Enterobacterial Repetitive Intergenic Consensus Polymerase Chain Reaction of Serratia marcescens isolates from samples of 4 patients. SM1: S. marcescens isolate from patient 1, SM2: S. marcescens isolate from patient 2, SM3: S. marcescens isolate from patient 3, SM4: S. marcescens isolate from patient 4.

Containment and investigation

As soon as the first patients were identified, all parties involved in the assistance, surveillance, and infection control, as well as local health authorities, were notified and control measures put in place, including a) cohorting of patients and health care professionals assisting those infected/colonized, b) creation of a closed physical border for the cohort area, c) installation of personal protective equipment stations at the entrance of the cohort area, d) reinforcement of hand hygiene and contact precaution training of health care personnel working in the trauma ICU covering all shifts, f) limitation of new admissions and patient transfer, g) weekly testing of contacts, h) strengthening of environmental and equipment decontamination protocols, i) revision of water and dialysis fluids periodic analyses, j) daily monitoring of clinical status and laboratory data of infected/colonized; and k) daily monitoring of microbiology results of the all hospitalized patients.
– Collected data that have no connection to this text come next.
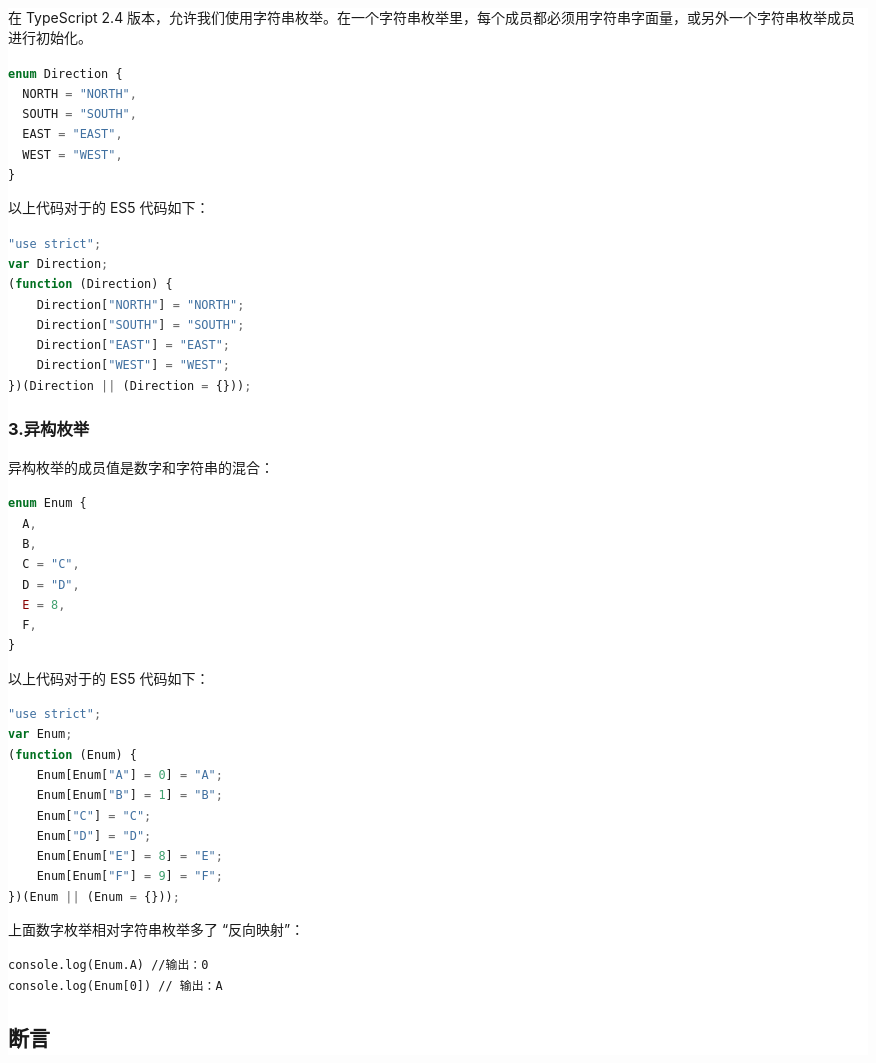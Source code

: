 在 TypeScript 2.4 版本，允许我们使用字符串枚举。在一个字符串枚举里，每个成员都必须用字符串字面量，或另外一个字符串枚举成员进行初始化。
```ts
enum Direction {
  NORTH = "NORTH",
  SOUTH = "SOUTH",
  EAST = "EAST",
  WEST = "WEST",
}
```
以上代码对于的 ES5 代码如下：
```js
"use strict";
var Direction;
(function (Direction) {
    Direction["NORTH"] = "NORTH";
    Direction["SOUTH"] = "SOUTH";
    Direction["EAST"] = "EAST";
    Direction["WEST"] = "WEST";
})(Direction || (Direction = {}));
```
### 3.异构枚举

异构枚举的成员值是数字和字符串的混合：
```ts
enum Enum {
  A,
  B,
  C = "C",
  D = "D",
  E = 8,
  F,
}
```
以上代码对于的 ES5 代码如下：
```js
"use strict";
var Enum;
(function (Enum) {
    Enum[Enum["A"] = 0] = "A";
    Enum[Enum["B"] = 1] = "B";
    Enum["C"] = "C";
    Enum["D"] = "D";
    Enum[Enum["E"] = 8] = "E";
    Enum[Enum["F"] = 9] = "F";
})(Enum || (Enum = {}));
```
上面数字枚举相对字符串枚举多了 “反向映射”：
```
console.log(Enum.A) //输出：0
console.log(Enum[0]) // 输出：A
```

## 断言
Investigation efforts were also put in place to identify common risk factors among the infected/colonized, as well as to review the health assistance processes, including storage, preparation, and administration of solutions and medications. The fact that the 4 patients infected with the XDR S. marcescens were 5–7 meters from each other, as well as were under mechanical ventilation and had central venous lines raised the possibility of patient cross-transmission.

Inspection visits to the medication and solution storage room and preparation station were performed, however, protocol deviations were not identified. During the retraining of health care personnel, we could not identify any misconception regarding preparation and administration of solutions and medications. Microbiological sampling of the environment was performed, particularly of faucets and hemodialysis water supply. However, the XDR S. marcescens was not identified. Periodic analyses of water and dialysis fluids were revised and results were according to standards.
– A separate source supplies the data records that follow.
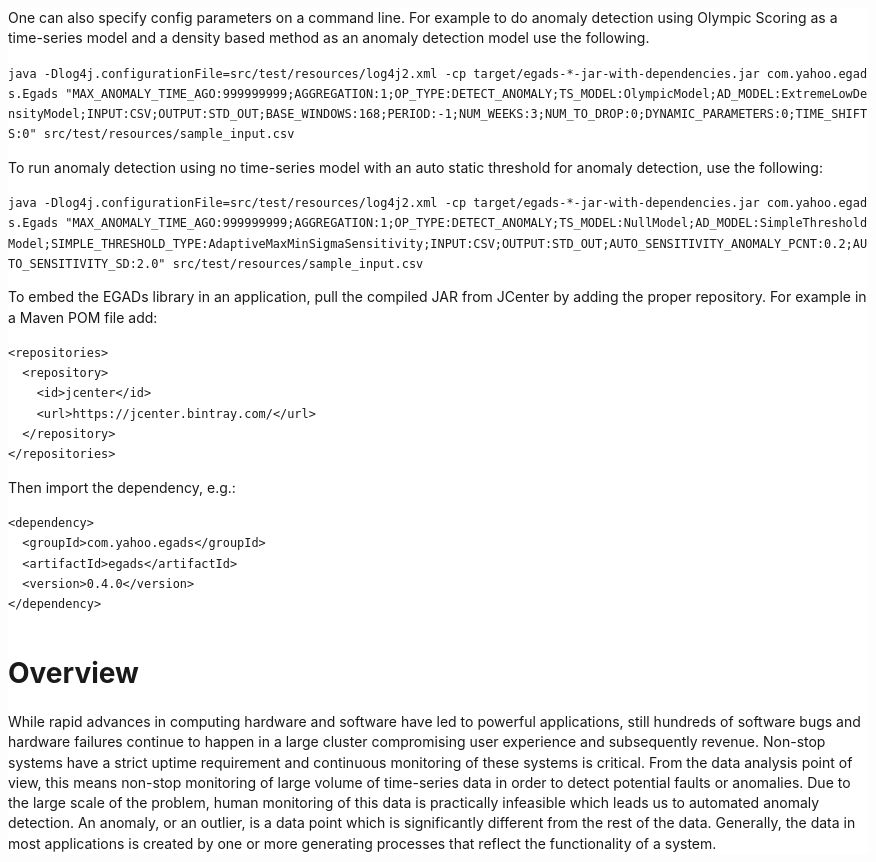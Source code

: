 One can also specify config parameters on a command line. For example to do anomaly detection using Olympic Scoring as a time-series model and a density based method as an anomaly detection model use the following.

```shell
java -Dlog4j.configurationFile=src/test/resources/log4j2.xml -cp target/egads-*-jar-with-dependencies.jar com.yahoo.egads.Egads "MAX_ANOMALY_TIME_AGO:999999999;AGGREGATION:1;OP_TYPE:DETECT_ANOMALY;TS_MODEL:OlympicModel;AD_MODEL:ExtremeLowDensityModel;INPUT:CSV;OUTPUT:STD_OUT;BASE_WINDOWS:168;PERIOD:-1;NUM_WEEKS:3;NUM_TO_DROP:0;DYNAMIC_PARAMETERS:0;TIME_SHIFTS:0" src/test/resources/sample_input.csv
```

To run anomaly detection using no time-series model with an auto static threshold for anomaly detection, use the following:

```shell
java -Dlog4j.configurationFile=src/test/resources/log4j2.xml -cp target/egads-*-jar-with-dependencies.jar com.yahoo.egads.Egads "MAX_ANOMALY_TIME_AGO:999999999;AGGREGATION:1;OP_TYPE:DETECT_ANOMALY;TS_MODEL:NullModel;AD_MODEL:SimpleThresholdModel;SIMPLE_THRESHOLD_TYPE:AdaptiveMaxMinSigmaSensitivity;INPUT:CSV;OUTPUT:STD_OUT;AUTO_SENSITIVITY_ANOMALY_PCNT:0.2;AUTO_SENSITIVITY_SD:2.0" src/test/resources/sample_input.csv
```
To embed the EGADs library in an application, pull the compiled JAR from JCenter by adding the proper repository. For example in a Maven POM file add:

```
<repositories>
  <repository>
    <id>jcenter</id>
    <url>https://jcenter.bintray.com/</url>
  </repository>
</repositories>
```
Then import the dependency, e.g.:

```
<dependency>
  <groupId>com.yahoo.egads</groupId>
  <artifactId>egads</artifactId>
  <version>0.4.0</version>
</dependency>
```

Overview
========
While rapid advances in computing hardware and software have led to powerful applications,
still hundreds of software bugs and hardware failures continue to happen in a large cluster
compromising user experience and subsequently revenue. Non-stop systems have a strict uptime
requirement and continuous monitoring of these systems is critical. From the data analysis point of view,
this means non-stop monitoring of large volume of time-series data in order to detect potential faults or anomalies.
Due to the large scale of the problem, human monitoring of this data is practically infeasible which leads us to
automated anomaly detection. An anomaly, or an outlier, is a data point which is significantly different from the rest of
the data. Generally, the data in most applications is created by one or more generating processes that reflect the functionality of a system.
Weekly testing of contacts using rectal swabs was carried out until 2 consecutive weeks without any infection or colonization were registered. All hospital microbiological test results were daily monitored for up to a month after the last XDR S. marcescens was detected in the hospital.

Discussion

We report the containment and investigation of an outbreak of XDR S. marcescens in a trauma ICU. A single strain of XDR S. marcescens spread quickly in the ICU challenging the containment of this strain while sustaining the capacity of the main trauma ICU of the region. The outbreak strain was resistant to all antibiotics available at the hospital posing a serious threat to critically ill patients.

Nosocomial outbreaks of S. marcescens have been reported in different scenarios. 2,3 However, there are few published reports of XDR S. marcescens outbreaks. 9,10 Like other S. marcescens outbreaks, 2,3 despite an extensive investigation, the source of the organism was not identified.

Finally, during the following 6 months postoutbreak, no additional infection/colonization cases of the XDR S. marcescens were identified. This outbreak led to improvements in the monitoring of environmental cleaning and disinfection, as well as in the active surveillance of potentially MDR-colonized patients.

Financial support

The author(s) received financial support from Direção de Ensino, Pesquisa e Inovação do Instituto de Gestão Estratégica do Distrito Federal for the publication of this article.

Competing interests

The author(s) declared no potential conflicts of interest with respect to the research, authorship, and/or publication of this article. None of the authors have any potential conflict of interest to declare.